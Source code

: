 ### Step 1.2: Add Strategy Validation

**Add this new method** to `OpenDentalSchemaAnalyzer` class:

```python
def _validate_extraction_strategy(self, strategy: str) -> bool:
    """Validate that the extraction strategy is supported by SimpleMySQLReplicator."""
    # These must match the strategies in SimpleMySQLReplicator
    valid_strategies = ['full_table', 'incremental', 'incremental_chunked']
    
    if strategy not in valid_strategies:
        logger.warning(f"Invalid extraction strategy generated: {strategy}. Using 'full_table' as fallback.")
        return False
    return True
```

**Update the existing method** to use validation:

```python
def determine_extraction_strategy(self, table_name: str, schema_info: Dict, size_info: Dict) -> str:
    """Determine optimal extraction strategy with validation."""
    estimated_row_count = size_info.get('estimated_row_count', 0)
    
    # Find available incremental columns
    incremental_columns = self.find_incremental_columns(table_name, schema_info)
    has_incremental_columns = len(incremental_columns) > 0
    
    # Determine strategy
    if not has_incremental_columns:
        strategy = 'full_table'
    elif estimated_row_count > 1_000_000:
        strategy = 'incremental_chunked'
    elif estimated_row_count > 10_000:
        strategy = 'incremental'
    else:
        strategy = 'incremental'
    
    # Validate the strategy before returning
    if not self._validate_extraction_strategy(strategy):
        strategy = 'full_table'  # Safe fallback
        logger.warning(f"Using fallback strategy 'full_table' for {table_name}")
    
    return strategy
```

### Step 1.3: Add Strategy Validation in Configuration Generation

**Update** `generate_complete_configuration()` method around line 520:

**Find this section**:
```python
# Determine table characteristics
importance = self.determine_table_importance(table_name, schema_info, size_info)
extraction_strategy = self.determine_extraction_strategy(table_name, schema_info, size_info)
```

==

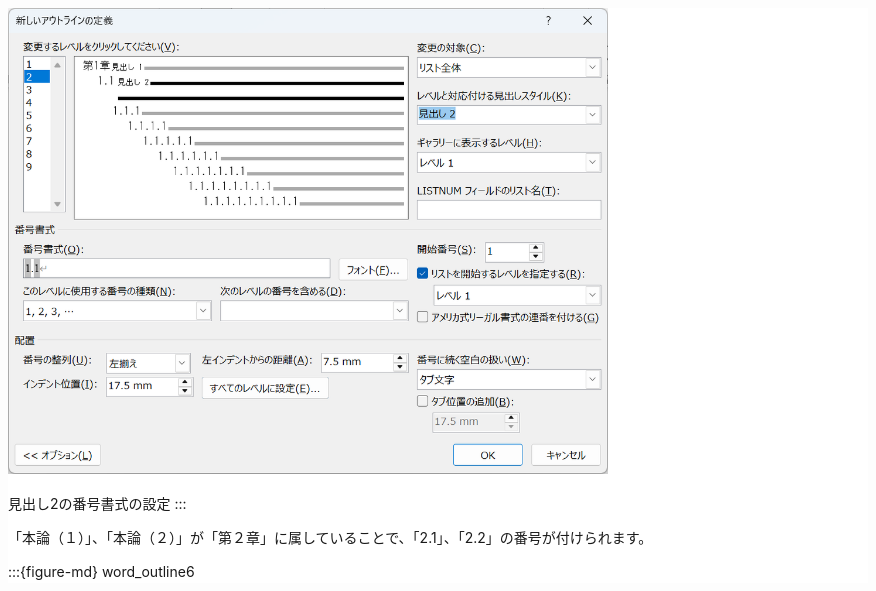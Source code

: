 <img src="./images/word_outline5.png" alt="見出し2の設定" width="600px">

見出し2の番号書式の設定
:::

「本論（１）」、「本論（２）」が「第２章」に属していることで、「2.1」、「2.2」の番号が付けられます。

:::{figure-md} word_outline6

> **Work task**
Please return all lines above in which the string "Using" is found.

> **Answer for the task**
        logger.warning(f"Invalid extraction strategy generated: {strategy}. Using 'full_table' as fallback.")
        logger.warning(f"Using fallback strategy 'full_table' for {table_name}")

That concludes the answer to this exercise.